*What to produce:* What is needed is an exact copy of the records below, without the pictures.

++++++++

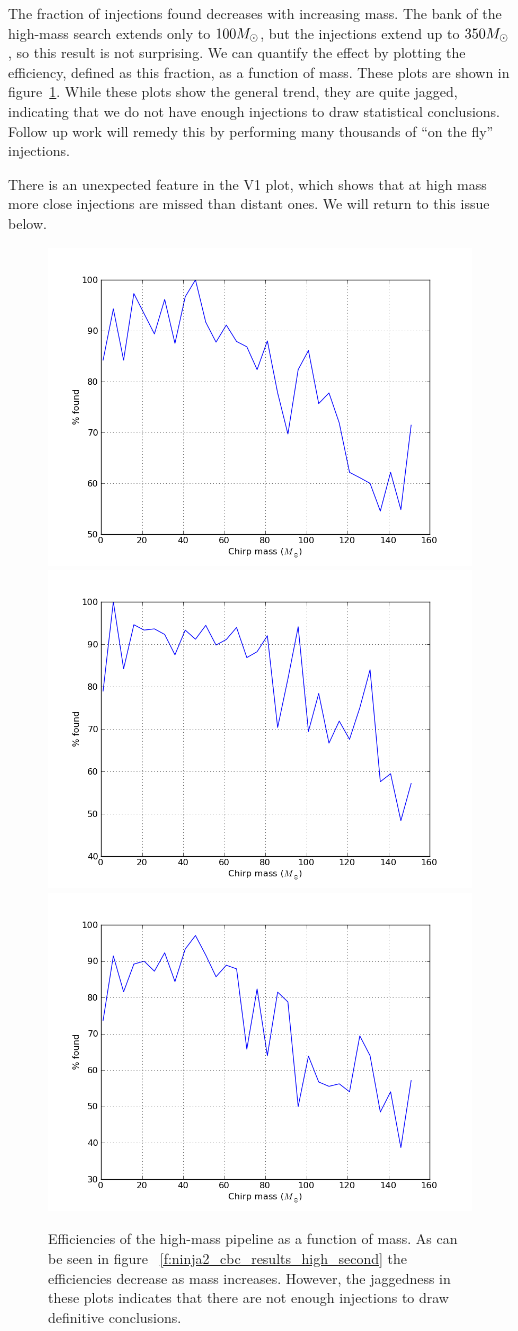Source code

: The fraction of injections found decreases with increasing mass.  The
bank of the high-mass search extends only to $100 M_\odot$, but the
injections extend up to $350 M_\odot$, so this result is not surprising.
We can quantify the effect by plotting the efficiency, defined as this
fraction, as a function of mass.  These plots are shown in
figure~\ref{f:high_mass_efficiencies}.  While these plots show the
general trend, they are quite jagged, indicating that we do not have
enough injections to draw statistical conclusions.  Follow up work
will remedy this by performing many thousands of ``on the fly''
injections.

There is an unexpected feature in the V1 plot, which shows that at
high mass more close injections are missed than distant ones.  We
will return to this issue below.


\begin{figure}
  \includegraphics[width=0.5\linewidth]{figures/ninja2_results/H_second_mass_high_efficiency}
  \includegraphics[width=0.5\linewidth]{figures/ninja2_results/L_second_mass_high_efficiency} \\
  \includegraphics[width=0.5\linewidth]{figures/ninja2_results/V_second_mass_high_efficiency}
  \caption[Efficiency of the high-mass pipeline as a function of mass]{
  \label{f:high_mass_efficiencies}
Efficiencies of the high-mass pipeline as a function of mass.  As
can be seen in figure ~\ref{f:ninja2_cbc_results_high_second} the
efficiencies decrease as mass increases.  However, the jaggedness in
these plots indicates that there are not enough injections to draw
definitive conclusions.
}
\end{figure}%

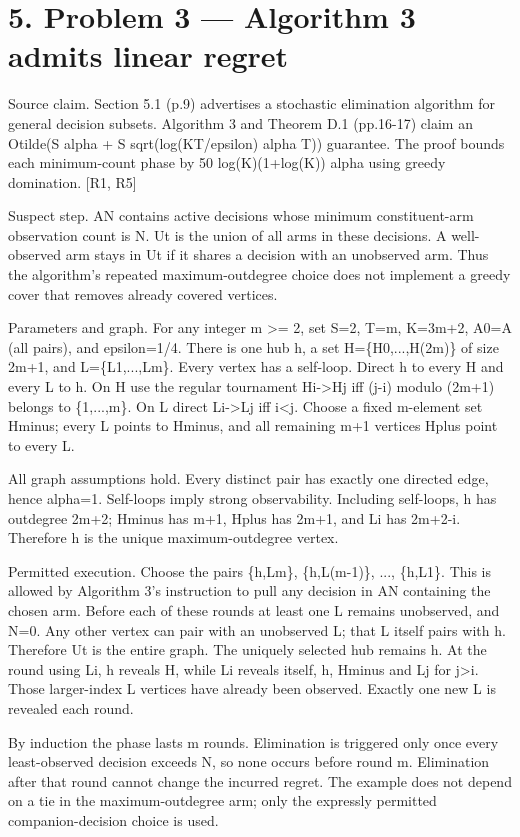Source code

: \documentclass[10pt]{article}
\begin{document}
\section*{5. Problem 3 — Algorithm 3 admits linear regret}
Source claim. Section 5.1 (p.9) advertises a stochastic elimination algorithm for general decision subsets. Algorithm 3 and Theorem D.1 (pp.16-17) claim an Otilde(S alpha + S sqrt(log(KT/epsilon) alpha T)) guarantee. The proof bounds each minimum-count phase by 50 log(K)(1+log(K)) alpha using greedy domination. [R1, R5]\par
Suspect step. AN contains active decisions whose minimum constituent-arm observation count is N. Ut is the union of all arms in these decisions. A well-observed arm stays in Ut if it shares a decision with an unobserved arm. Thus the algorithm’s repeated maximum-outdegree choice does not implement a greedy cover that removes already covered vertices.\par
Parameters and graph. For any integer m >= 2, set S=2, T=m, K=3m+2, A0=A (all pairs), and epsilon=1/4. There is one hub h, a set H=\{H0,...,H(2m)\} of size 2m+1, and L=\{L1,...,Lm\}. Every vertex has a self-loop. Direct h to every H and every L to h. On H use the regular tournament Hi->Hj iff (j-i) modulo (2m+1) belongs to \{1,...,m\}. On L direct Li->Lj iff i<j. Choose a fixed m-element set Hminus; every L points to Hminus, and all remaining m+1 vertices Hplus point to every L.\par
All graph assumptions hold. Every distinct pair has exactly one directed edge, hence alpha=1. Self-loops imply strong observability. Including self-loops, h has outdegree 2m+2; Hminus has m+1, Hplus has 2m+1, and Li has 2m+2-i. Therefore h is the unique maximum-outdegree vertex.\par
Permitted execution. Choose the pairs \{h,Lm\}, \{h,L(m-1)\}, ..., \{h,L1\}. This is allowed by Algorithm 3’s instruction to pull any decision in AN containing the chosen arm. Before each of these rounds at least one L remains unobserved, and N=0. Any other vertex can pair with an unobserved L; that L itself pairs with h. Therefore Ut is the entire graph. The uniquely selected hub remains h. At the round using Li, h reveals H, while Li reveals itself, h, Hminus and Lj for j>i. Those larger-index L vertices have already been observed. Exactly one new L is revealed each round.\par
By induction the phase lasts m rounds. Elimination is triggered only once every least-observed decision exceeds N, so none occurs before round m. Elimination after that round cannot change the incurred regret. The example does not depend on a tie in the maximum-outdegree arm; only the expressly permitted companion-decision choice is used.\par
\end{document}
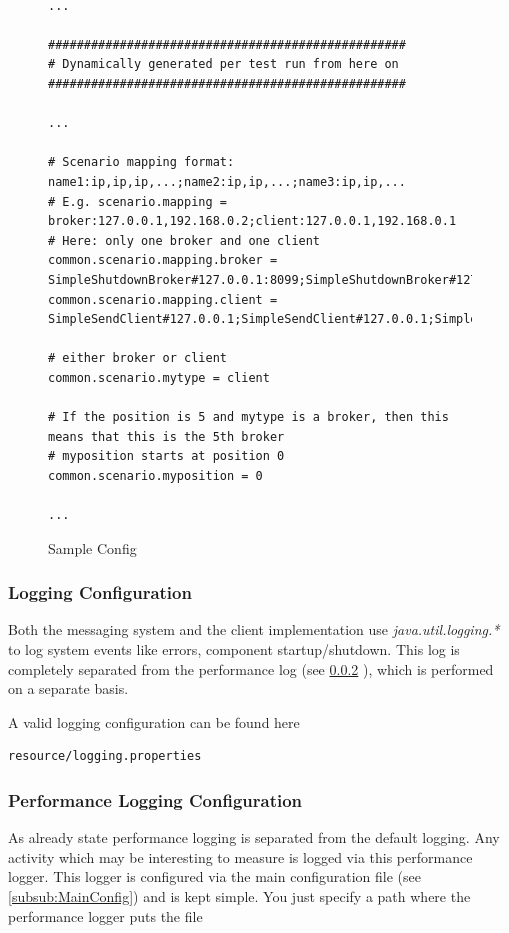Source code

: \documentclass[a4paper]{article}
\begin{document}
\begin{figure}[H]
\begin{verbatim} 

...

##################################################
# Dynamically generated per test run from here on
##################################################

...

# Scenario mapping format: name1:ip,ip,ip,...;name2:ip,ip,...;name3:ip,ip,...
# E.g. scenario.mapping = broker:127.0.0.1,192.168.0.2;client:127.0.0.1,192.168.0.1
# Here: only one broker and one client
common.scenario.mapping.broker = SimpleShutdownBroker#127.0.0.1:8099;SimpleShutdownBroker#127.0.0.1:8100,127.0.0.1:8101
common.scenario.mapping.client = SimpleSendClient#127.0.0.1;SimpleSendClient#127.0.0.1;SimpleSendClient#127.0.0.1;SimpleSendClient#127.0.0.1,127.0.0.1

# either broker or client
common.scenario.mytype = client

# If the position is 5 and mytype is a broker, then this means that this is the 5th broker
# myposition starts at position 0
common.scenario.myposition = 0

...

\end{verbatim}
\caption{Sample Config}
\label{fig:SampleConfig}
\end{figure}  	

\subsubsection{Logging Configuration}
\label{subsub:loggingConfig}
Both the messaging system and the client implementation use \textit{java.util.logging.*} to log system events like errors, component startup/shutdown. This log is completely separated from the performance log (see \ref{subsub:PerfLogConfig} ), which is performed on a separate basis.

A valid logging configuration can be found here

\begin{verbatim} 
resource/logging.properties
\end{verbatim}

\subsubsection{Performance Logging Configuration}
\label{subsub:PerfLogConfig}

As already state performance logging is separated from the default logging. Any activity which may be interesting to measure is logged via this performance logger. This logger is configured via the main configuration file (see \ref{subsub:MainConfig}) and is kept simple. You just specify a path where the performance logger puts the file
\end{document}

++++++++

*Exercise output:*
Source code

: The fraction of injections found decreases with increasing mass.  The
bank of the high-mass search extends only to $100 M_\odot$, but the
injections extend up to $350 M_\odot$, so this result is not surprising.
We can quantify the effect by plotting the efficiency, defined as this
fraction, as a function of mass.  These plots are shown in
figure~\ref{f:high_mass_efficiencies}.  While these plots show the
general trend, they are quite jagged, indicating that we do not have
enough injections to draw statistical conclusions.  Follow up work
will remedy this by performing many thousands of ``on the fly''
injections.

There is an unexpected feature in the V1 plot, which shows that at
high mass more close injections are missed than distant ones.  We
will return to this issue below.


\begin{figure}
  \includegraphics[width=0.5\linewidth]{figures/ninja2_results/H_second_mass_high_efficiency}
  \includegraphics[width=0.5\linewidth]{figures/ninja2_results/L_second_mass_high_efficiency} \\
  \includegraphics[width=0.5\linewidth]{figures/ninja2_results/V_second_mass_high_efficiency}
  \caption[Efficiency of the high-mass pipeline as a function of mass]{
  \label{f:high_mass_efficiencies}
Efficiencies of the high-mass pipeline as a function of mass.  As
can be seen in figure ~\ref{f:ninja2_cbc_results_high_second} the
efficiencies decrease as mass increases.  However, the jaggedness in
these plots indicates that there are not enough injections to draw
definitive conclusions.
}
\end{figure}%

Source code

: \documentclass[10pt]{article}
\begin{document}
\section*{5. Problem 3 — Algorithm 3 admits linear regret}
Source claim. Section 5.1 (p.9) advertises a stochastic elimination algorithm for general decision subsets. Algorithm 3 and Theorem D.1 (pp.16-17) claim an Otilde(S alpha + S sqrt(log(KT/epsilon) alpha T)) guarantee. The proof bounds each minimum-count phase by 50 log(K)(1+log(K)) alpha using greedy domination. [R1, R5]\par
Suspect step. AN contains active decisions whose minimum constituent-arm observation count is N. Ut is the union of all arms in these decisions. A well-observed arm stays in Ut if it shares a decision with an unobserved arm. Thus the algorithm’s repeated maximum-outdegree choice does not implement a greedy cover that removes already covered vertices.\par
Parameters and graph. For any integer m >= 2, set S=2, T=m, K=3m+2, A0=A (all pairs), and epsilon=1/4. There is one hub h, a set H=\{H0,...,H(2m)\} of size 2m+1, and L=\{L1,...,Lm\}. Every vertex has a self-loop. Direct h to every H and every L to h. On H use the regular tournament Hi->Hj iff (j-i) modulo (2m+1) belongs to \{1,...,m\}. On L direct Li->Lj iff i<j. Choose a fixed m-element set Hminus; every L points to Hminus, and all remaining m+1 vertices Hplus point to every L.\par
All graph assumptions hold. Every distinct pair has exactly one directed edge, hence alpha=1. Self-loops imply strong observability. Including self-loops, h has outdegree 2m+2; Hminus has m+1, Hplus has 2m+1, and Li has 2m+2-i. Therefore h is the unique maximum-outdegree vertex.\par
Permitted execution. Choose the pairs \{h,Lm\}, \{h,L(m-1)\}, ..., \{h,L1\}. This is allowed by Algorithm 3’s instruction to pull any decision in AN containing the chosen arm. Before each of these rounds at least one L remains unobserved, and N=0. Any other vertex can pair with an unobserved L; that L itself pairs with h. Therefore Ut is the entire graph. The uniquely selected hub remains h. At the round using Li, h reveals H, while Li reveals itself, h, Hminus and Lj for j>i. Those larger-index L vertices have already been observed. Exactly one new L is revealed each round.\par
By induction the phase lasts m rounds. Elimination is triggered only once every least-observed decision exceeds N, so none occurs before round m. Elimination after that round cannot change the incurred regret. The example does not depend on a tie in the maximum-outdegree arm; only the expressly permitted companion-decision choice is used.\par
\end{document}
Source code

: \documentclass[a4paper]{article}
\begin{document}
\begin{figure}[H]
\begin{verbatim} 

...

##################################################
# Dynamically generated per test run from here on
##################################################

...

# Scenario mapping format: name1:ip,ip,ip,...;name2:ip,ip,...;name3:ip,ip,...
# E.g. scenario.mapping = broker:127.0.0.1,192.168.0.2;client:127.0.0.1,192.168.0.1
# Here: only one broker and one client
common.scenario.mapping.broker = SimpleShutdownBroker#127.0.0.1:8099;SimpleShutdownBroker#127.0.0.1:8100,127.0.0.1:8101
common.scenario.mapping.client = SimpleSendClient#127.0.0.1;SimpleSendClient#127.0.0.1;SimpleSendClient#127.0.0.1;SimpleSendClient#127.0.0.1,127.0.0.1

# either broker or client
common.scenario.mytype = client

# If the position is 5 and mytype is a broker, then this means that this is the 5th broker
# myposition starts at position 0
common.scenario.myposition = 0

...

\end{verbatim}
\caption{Sample Config}
\label{fig:SampleConfig}
\end{figure}  	

\subsubsection{Logging Configuration}
\label{subsub:loggingConfig}
Both the messaging system and the client implementation use \textit{java.util.logging.*} to log system events like errors, component startup/shutdown. This log is completely separated from the performance log (see \ref{subsub:PerfLogConfig} ), which is performed on a separate basis.

A valid logging configuration can be found here

\begin{verbatim} 
resource/logging.properties
\end{verbatim}

\subsubsection{Performance Logging Configuration}
\label{subsub:PerfLogConfig}

As already state performance logging is separated from the default logging. Any activity which may be interesting to measure is logged via this performance logger. This logger is configured via the main configuration file (see \ref{subsub:MainConfig}) and is kept simple. You just specify a path where the performance logger puts the file
\end{document}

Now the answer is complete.